[[ Data for review, beginning ]]

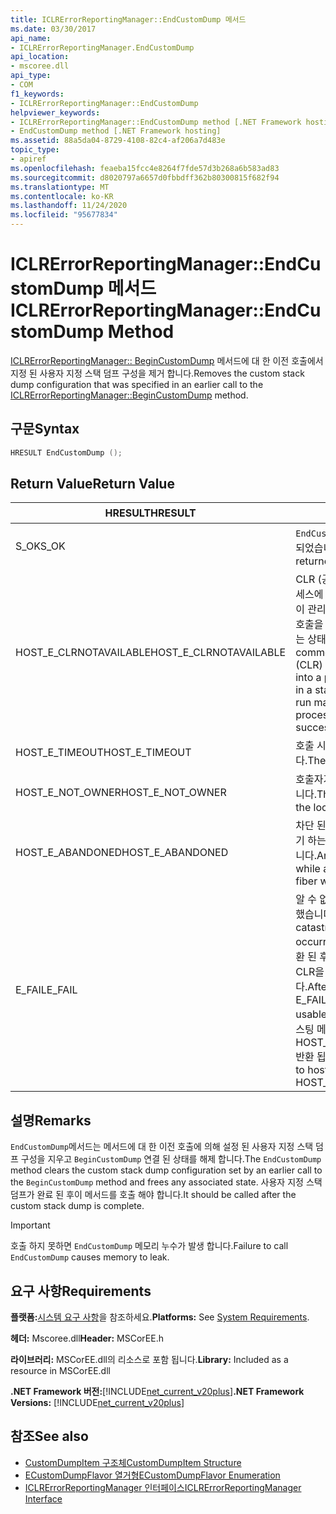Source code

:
 ```yaml
---
title: ICLRErrorReportingManager::EndCustomDump 메서드
ms.date: 03/30/2017
api_name:
- ICLRErrorReportingManager.EndCustomDump
api_location:
- mscoree.dll
api_type:
- COM
f1_keywords:
- ICLRErrorReportingManager::EndCustomDump
helpviewer_keywords:
- ICLRErrorReportingManager::EndCustomDump method [.NET Framework hosting]
- EndCustomDump method [.NET Framework hosting]
ms.assetid: 88a5da04-8729-4108-82c4-af206a7d483e
topic_type:
- apiref
ms.openlocfilehash: feaeba15fcc4e8264f7fde57d3b268a6b583ad83
ms.sourcegitcommit: d8020797a6657d0fbbdff362b80300815f682f94
ms.translationtype: MT
ms.contentlocale: ko-KR
ms.lasthandoff: 11/24/2020
ms.locfileid: "95677834"
---
```

# <a name="iclrerrorreportingmanagerendcustomdump-method"></a><span data-ttu-id="9742a-102">ICLRErrorReportingManager::EndCustomDump 메서드</span><span class="sxs-lookup"><span data-stu-id="9742a-102">ICLRErrorReportingManager::EndCustomDump Method</span></span>

<span data-ttu-id="9742a-103">[ICLRErrorReportingManager:: BeginCustomDump](iclrerrorreportingmanager-begincustomdump-method.md) 메서드에 대 한 이전 호출에서 지정 된 사용자 지정 스택 덤프 구성을 제거 합니다.</span><span class="sxs-lookup"><span data-stu-id="9742a-103">Removes the custom stack dump configuration that was specified in an earlier call to the [ICLRErrorReportingManager::BeginCustomDump](iclrerrorreportingmanager-begincustomdump-method.md) method.</span></span>  
  
## <a name="syntax"></a><span data-ttu-id="9742a-104">구문</span><span class="sxs-lookup"><span data-stu-id="9742a-104">Syntax</span></span>  
  
```cpp  
HRESULT EndCustomDump ();  
```  
  
## <a name="return-value"></a><span data-ttu-id="9742a-105">Return Value</span><span class="sxs-lookup"><span data-stu-id="9742a-105">Return Value</span></span>  
  
|<span data-ttu-id="9742a-106">HRESULT</span><span class="sxs-lookup"><span data-stu-id="9742a-106">HRESULT</span></span>|<span data-ttu-id="9742a-107">설명</span><span class="sxs-lookup"><span data-stu-id="9742a-107">Description</span></span>|  
|-------------|-----------------|  
|<span data-ttu-id="9742a-108">S_OK</span><span class="sxs-lookup"><span data-stu-id="9742a-108">S_OK</span></span>|<span data-ttu-id="9742a-109">`EndCustomDump` 성공적으로 반환 되었습니다.</span><span class="sxs-lookup"><span data-stu-id="9742a-109">`EndCustomDump` returned successfully.</span></span>|  
|<span data-ttu-id="9742a-110">HOST_E_CLRNOTAVAILABLE</span><span class="sxs-lookup"><span data-stu-id="9742a-110">HOST_E_CLRNOTAVAILABLE</span></span>|<span data-ttu-id="9742a-111">CLR (공용 언어 런타임)이 프로세스에 로드 되지 않았거나 CLR이 관리 코드를 실행할 수 없거나 호출을 성공적으로 처리할 수 없는 상태에 있습니다.</span><span class="sxs-lookup"><span data-stu-id="9742a-111">The common language runtime (CLR) has not been loaded into a process, or the CLR is in a state in which it cannot run managed code or process the call successfully.</span></span>|  
|<span data-ttu-id="9742a-112">HOST_E_TIMEOUT</span><span class="sxs-lookup"><span data-stu-id="9742a-112">HOST_E_TIMEOUT</span></span>|<span data-ttu-id="9742a-113">호출 시간이 초과 되었습니다.</span><span class="sxs-lookup"><span data-stu-id="9742a-113">The call timed out.</span></span>|  
|<span data-ttu-id="9742a-114">HOST_E_NOT_OWNER</span><span class="sxs-lookup"><span data-stu-id="9742a-114">HOST_E_NOT_OWNER</span></span>|<span data-ttu-id="9742a-115">호출자가 잠금을 소유 하지 않습니다.</span><span class="sxs-lookup"><span data-stu-id="9742a-115">The caller does not own the lock.</span></span>|  
|<span data-ttu-id="9742a-116">HOST_E_ABANDONED</span><span class="sxs-lookup"><span data-stu-id="9742a-116">HOST_E_ABANDONED</span></span>|<span data-ttu-id="9742a-117">차단 된 스레드나 파이버에서 대기 하는 동안 이벤트를 취소 했습니다.</span><span class="sxs-lookup"><span data-stu-id="9742a-117">An event was canceled while a blocked thread or fiber was waiting on it.</span></span>|  
|<span data-ttu-id="9742a-118">E_FAIL</span><span class="sxs-lookup"><span data-stu-id="9742a-118">E_FAIL</span></span>|<span data-ttu-id="9742a-119">알 수 없는 치명적인 오류가 발생 했습니다.</span><span class="sxs-lookup"><span data-stu-id="9742a-119">An unknown catastrophic failure occurred.</span></span> <span data-ttu-id="9742a-120">메서드가 E_FAIL 반환 된 후에는 프로세스 내에서 CLR을 더 이상 사용할 수 없습니다.</span><span class="sxs-lookup"><span data-stu-id="9742a-120">After a method returns E_FAIL, the CLR is no longer usable within the process.</span></span> <span data-ttu-id="9742a-121">호스팅 메서드를 이후에 호출 하면 HOST_E_CLRNOTAVAILABLE 반환 됩니다.</span><span class="sxs-lookup"><span data-stu-id="9742a-121">Subsequent calls to hosting methods return HOST_E_CLRNOTAVAILABLE.</span></span>|  
  
## <a name="remarks"></a><span data-ttu-id="9742a-122">설명</span><span class="sxs-lookup"><span data-stu-id="9742a-122">Remarks</span></span>  

 <span data-ttu-id="9742a-123">`EndCustomDump`메서드는 메서드에 대 한 이전 호출에 의해 설정 된 사용자 지정 스택 덤프 구성을 지우고 `BeginCustomDump` 연결 된 상태를 해제 합니다.</span><span class="sxs-lookup"><span data-stu-id="9742a-123">The `EndCustomDump` method clears the custom stack dump configuration set by an earlier call to the `BeginCustomDump` method and frees any associated state.</span></span> <span data-ttu-id="9742a-124">사용자 지정 스택 덤프가 완료 된 후이 메서드를 호출 해야 합니다.</span><span class="sxs-lookup"><span data-stu-id="9742a-124">It should be called after the custom stack dump is complete.</span></span>  
  
> [!IMPORTANT]
> <span data-ttu-id="9742a-125">호출 하지 못하면 `EndCustomDump` 메모리 누수가 발생 합니다.</span><span class="sxs-lookup"><span data-stu-id="9742a-125">Failure to call `EndCustomDump` causes memory to leak.</span></span>  
  
## <a name="requirements"></a><span data-ttu-id="9742a-126">요구 사항</span><span class="sxs-lookup"><span data-stu-id="9742a-126">Requirements</span></span>  

 <span data-ttu-id="9742a-127">**플랫폼:**[시스템 요구 사항](../../get-started/system-requirements.md)을 참조하세요.</span><span class="sxs-lookup"><span data-stu-id="9742a-127">**Platforms:** See [System Requirements](../../get-started/system-requirements.md).</span></span>  
  
 <span data-ttu-id="9742a-128">**헤더:** Mscoree.dll</span><span class="sxs-lookup"><span data-stu-id="9742a-128">**Header:** MSCorEE.h</span></span>  
  
 <span data-ttu-id="9742a-129">**라이브러리:** MSCorEE.dll의 리소스로 포함 됩니다.</span><span class="sxs-lookup"><span data-stu-id="9742a-129">**Library:** Included as a resource in MSCorEE.dll</span></span>  
  
 <span data-ttu-id="9742a-130">**.NET Framework 버전:**[!INCLUDE[net_current_v20plus](../../../../includes/net-current-v20plus-md.md)]</span><span class="sxs-lookup"><span data-stu-id="9742a-130">**.NET Framework Versions:** [!INCLUDE[net_current_v20plus](../../../../includes/net-current-v20plus-md.md)]</span></span>  
  
## <a name="see-also"></a><span data-ttu-id="9742a-131">참조</span><span class="sxs-lookup"><span data-stu-id="9742a-131">See also</span></span>

- [<span data-ttu-id="9742a-132">CustomDumpItem 구조체</span><span class="sxs-lookup"><span data-stu-id="9742a-132">CustomDumpItem Structure</span></span>](customdumpitem-structure.md)
- [<span data-ttu-id="9742a-133">ECustomDumpFlavor 열거형</span><span class="sxs-lookup"><span data-stu-id="9742a-133">ECustomDumpFlavor Enumeration</span></span>](ecustomdumpflavor-enumeration.md)
- [<span data-ttu-id="9742a-134">ICLRErrorReportingManager 인터페이스</span><span class="sxs-lookup"><span data-stu-id="9742a-134">ICLRErrorReportingManager Interface</span></span>](iclrerrorreportingmanager-interface.md)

[[ Data for review, end ]]

# Task brief
Could you state the number of lines above in which the word "ICLRErrorReportingManager" appears? Give that number by itself.

# Answer to the exercise
7